Real estate has been one of the more interesting asset classes during the pandemic. On the one hand, markets such as the GTA and Vancouver have seen residential demand go through the roof, while other areas of the country have dried up. Office spaces that were vibrant, are now quiet and are posing question about the future of tenancy. Meanwhile, areas of the industrial space are booming thanks to the demand for e-commerce, distribution and data centres. Yet while those demands are up, publicly traded REITs are down, making it more difficult for advisors looking to gain exposure to the space.
“We are very strong believes in diversification for portfolios, real estate is similar to other assets where you take different angles to achieve diversification. That tends to be geography, property type and risk strategy,” says Colin Lynch, head of global real estate investments at TD Asset Management. “You can’t predict the nature a shock, but you can construct a portfolio that has the adequate balance, exposure and risk parameters to ensure it performs well in great and tough economic times.”

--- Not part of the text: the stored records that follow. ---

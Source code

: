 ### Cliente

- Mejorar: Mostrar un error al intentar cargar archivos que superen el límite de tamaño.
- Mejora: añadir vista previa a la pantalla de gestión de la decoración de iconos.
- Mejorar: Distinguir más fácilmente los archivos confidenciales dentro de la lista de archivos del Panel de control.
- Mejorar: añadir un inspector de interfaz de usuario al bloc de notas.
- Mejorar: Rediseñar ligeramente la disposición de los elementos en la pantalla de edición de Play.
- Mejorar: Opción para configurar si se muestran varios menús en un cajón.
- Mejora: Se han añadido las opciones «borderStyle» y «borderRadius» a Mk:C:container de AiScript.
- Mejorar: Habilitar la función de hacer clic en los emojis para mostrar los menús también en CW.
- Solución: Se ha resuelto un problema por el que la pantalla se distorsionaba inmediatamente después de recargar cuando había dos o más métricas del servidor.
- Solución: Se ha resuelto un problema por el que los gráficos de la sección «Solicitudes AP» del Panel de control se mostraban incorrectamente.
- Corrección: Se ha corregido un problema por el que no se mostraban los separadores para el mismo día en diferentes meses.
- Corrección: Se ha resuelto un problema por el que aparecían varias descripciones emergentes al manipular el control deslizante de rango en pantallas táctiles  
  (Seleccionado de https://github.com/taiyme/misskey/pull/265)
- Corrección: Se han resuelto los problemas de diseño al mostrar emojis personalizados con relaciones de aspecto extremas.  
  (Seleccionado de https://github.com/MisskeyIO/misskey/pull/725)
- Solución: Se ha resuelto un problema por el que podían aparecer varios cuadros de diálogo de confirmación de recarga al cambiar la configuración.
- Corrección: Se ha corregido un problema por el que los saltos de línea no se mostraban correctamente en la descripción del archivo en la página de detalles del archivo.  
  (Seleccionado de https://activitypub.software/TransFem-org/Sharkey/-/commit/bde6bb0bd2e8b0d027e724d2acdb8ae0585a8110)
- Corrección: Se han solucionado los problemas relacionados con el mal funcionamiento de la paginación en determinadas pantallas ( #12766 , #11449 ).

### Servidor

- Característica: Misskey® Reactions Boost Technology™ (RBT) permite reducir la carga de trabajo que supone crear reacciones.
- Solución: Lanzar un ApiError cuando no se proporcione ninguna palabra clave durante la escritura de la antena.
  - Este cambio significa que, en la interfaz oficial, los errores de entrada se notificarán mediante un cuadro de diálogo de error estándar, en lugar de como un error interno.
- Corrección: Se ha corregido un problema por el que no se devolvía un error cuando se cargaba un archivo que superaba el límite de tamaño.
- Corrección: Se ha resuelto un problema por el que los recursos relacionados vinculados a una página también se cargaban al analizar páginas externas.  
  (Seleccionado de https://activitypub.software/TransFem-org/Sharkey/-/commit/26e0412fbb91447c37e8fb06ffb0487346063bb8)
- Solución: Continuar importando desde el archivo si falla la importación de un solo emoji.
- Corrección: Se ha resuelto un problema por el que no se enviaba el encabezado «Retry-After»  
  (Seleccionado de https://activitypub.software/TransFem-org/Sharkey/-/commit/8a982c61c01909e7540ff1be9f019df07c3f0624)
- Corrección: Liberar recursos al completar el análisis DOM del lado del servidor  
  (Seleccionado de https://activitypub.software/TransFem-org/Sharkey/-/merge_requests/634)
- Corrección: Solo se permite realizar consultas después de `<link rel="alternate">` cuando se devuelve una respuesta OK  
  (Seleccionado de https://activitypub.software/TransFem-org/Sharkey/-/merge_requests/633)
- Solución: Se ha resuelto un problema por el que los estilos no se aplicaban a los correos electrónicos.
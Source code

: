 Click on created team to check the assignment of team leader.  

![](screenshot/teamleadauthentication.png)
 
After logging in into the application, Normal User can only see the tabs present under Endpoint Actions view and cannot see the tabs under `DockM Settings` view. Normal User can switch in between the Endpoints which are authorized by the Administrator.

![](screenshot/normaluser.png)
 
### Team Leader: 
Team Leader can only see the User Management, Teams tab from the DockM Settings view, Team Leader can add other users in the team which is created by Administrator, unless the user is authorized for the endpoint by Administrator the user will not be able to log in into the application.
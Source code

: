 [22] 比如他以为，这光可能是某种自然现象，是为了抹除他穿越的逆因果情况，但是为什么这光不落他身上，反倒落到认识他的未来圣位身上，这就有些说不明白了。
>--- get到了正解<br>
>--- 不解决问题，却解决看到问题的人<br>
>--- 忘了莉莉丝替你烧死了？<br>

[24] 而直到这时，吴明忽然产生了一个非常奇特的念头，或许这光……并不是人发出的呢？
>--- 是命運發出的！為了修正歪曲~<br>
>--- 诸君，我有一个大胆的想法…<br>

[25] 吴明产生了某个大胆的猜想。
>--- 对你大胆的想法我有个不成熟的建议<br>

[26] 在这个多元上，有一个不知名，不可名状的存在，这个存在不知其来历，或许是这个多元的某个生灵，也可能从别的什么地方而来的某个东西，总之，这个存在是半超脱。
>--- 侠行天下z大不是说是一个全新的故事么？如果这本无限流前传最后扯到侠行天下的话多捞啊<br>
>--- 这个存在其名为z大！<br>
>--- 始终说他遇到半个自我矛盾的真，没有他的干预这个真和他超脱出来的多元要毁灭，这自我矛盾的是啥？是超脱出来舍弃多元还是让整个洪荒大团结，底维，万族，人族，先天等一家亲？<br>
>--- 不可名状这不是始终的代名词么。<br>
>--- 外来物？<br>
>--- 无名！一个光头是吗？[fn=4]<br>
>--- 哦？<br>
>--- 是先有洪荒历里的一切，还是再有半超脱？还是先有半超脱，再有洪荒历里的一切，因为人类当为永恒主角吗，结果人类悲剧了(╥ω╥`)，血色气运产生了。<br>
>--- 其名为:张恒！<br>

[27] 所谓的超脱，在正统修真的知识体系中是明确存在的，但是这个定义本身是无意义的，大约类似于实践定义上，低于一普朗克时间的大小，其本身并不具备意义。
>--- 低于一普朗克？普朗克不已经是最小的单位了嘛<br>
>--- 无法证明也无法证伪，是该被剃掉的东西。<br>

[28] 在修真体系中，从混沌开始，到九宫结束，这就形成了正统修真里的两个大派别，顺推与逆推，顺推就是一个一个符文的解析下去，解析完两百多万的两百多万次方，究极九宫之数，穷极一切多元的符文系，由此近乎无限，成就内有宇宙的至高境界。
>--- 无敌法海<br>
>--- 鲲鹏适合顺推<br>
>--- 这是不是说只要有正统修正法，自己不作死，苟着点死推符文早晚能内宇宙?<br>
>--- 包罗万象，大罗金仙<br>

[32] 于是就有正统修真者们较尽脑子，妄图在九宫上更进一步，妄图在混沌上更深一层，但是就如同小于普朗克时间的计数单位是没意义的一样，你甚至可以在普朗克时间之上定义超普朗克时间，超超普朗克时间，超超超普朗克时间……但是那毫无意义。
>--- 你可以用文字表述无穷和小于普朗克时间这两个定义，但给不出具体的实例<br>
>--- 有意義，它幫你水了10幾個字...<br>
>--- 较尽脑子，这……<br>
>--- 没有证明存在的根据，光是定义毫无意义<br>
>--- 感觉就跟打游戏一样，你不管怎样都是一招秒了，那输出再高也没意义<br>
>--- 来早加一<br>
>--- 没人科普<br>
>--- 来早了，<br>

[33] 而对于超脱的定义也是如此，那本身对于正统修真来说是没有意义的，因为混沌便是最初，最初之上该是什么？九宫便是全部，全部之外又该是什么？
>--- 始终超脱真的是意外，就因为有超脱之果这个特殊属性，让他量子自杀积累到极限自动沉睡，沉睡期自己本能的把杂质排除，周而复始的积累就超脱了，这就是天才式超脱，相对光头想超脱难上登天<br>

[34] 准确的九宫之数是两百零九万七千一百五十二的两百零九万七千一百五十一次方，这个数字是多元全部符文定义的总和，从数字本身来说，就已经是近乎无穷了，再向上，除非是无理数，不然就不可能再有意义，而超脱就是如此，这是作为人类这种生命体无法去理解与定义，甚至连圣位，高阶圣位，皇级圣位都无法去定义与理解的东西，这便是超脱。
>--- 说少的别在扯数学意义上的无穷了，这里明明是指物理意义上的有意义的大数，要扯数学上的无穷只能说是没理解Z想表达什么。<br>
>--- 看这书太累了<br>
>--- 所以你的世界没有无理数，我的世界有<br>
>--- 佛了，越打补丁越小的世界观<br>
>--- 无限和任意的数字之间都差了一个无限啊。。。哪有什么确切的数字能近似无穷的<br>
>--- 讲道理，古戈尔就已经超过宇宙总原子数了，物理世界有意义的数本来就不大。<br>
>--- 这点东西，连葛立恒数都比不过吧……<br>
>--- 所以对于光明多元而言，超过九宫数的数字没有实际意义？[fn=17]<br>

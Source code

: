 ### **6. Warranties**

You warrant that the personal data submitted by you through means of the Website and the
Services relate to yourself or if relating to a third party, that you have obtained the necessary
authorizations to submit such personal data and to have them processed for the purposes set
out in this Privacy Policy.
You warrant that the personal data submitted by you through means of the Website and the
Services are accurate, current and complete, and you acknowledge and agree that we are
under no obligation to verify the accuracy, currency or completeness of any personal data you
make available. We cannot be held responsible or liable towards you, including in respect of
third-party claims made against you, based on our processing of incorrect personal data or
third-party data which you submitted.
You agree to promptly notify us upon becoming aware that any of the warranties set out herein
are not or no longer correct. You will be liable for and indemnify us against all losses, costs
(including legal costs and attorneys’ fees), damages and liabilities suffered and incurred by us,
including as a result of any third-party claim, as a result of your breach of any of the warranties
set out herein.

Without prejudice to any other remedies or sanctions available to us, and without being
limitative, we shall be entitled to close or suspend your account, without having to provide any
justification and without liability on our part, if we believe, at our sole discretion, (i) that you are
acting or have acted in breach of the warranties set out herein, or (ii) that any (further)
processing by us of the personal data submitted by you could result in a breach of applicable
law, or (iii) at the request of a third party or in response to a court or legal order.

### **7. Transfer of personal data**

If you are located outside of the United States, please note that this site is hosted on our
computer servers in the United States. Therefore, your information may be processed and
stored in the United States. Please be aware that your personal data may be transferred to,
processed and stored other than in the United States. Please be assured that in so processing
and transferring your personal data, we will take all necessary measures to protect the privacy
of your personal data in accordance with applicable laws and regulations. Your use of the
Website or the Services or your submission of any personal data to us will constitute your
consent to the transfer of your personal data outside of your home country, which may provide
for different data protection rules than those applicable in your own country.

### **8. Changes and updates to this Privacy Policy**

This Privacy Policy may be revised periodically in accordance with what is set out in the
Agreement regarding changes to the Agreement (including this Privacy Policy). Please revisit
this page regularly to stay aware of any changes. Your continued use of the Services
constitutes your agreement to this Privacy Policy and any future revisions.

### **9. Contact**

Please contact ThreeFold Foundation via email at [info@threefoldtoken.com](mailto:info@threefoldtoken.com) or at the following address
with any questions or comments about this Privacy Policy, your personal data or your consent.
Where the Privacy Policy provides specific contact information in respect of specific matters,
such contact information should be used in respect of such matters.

While some are quick to point fingers at specific sectors underperforming, Lynch says he looks more within the sectors themselves. One area, retail for example, has had positive stories with essential services like groceries and pharmaceutical. Whereas shopping malls were hit hard during the shutdown and could see changes in consumer behavior. “Early indications have been that foot traffic isn’t back to normal levels. People are being more purposeful entering malls, going to a particular store, making a purchase and departing.”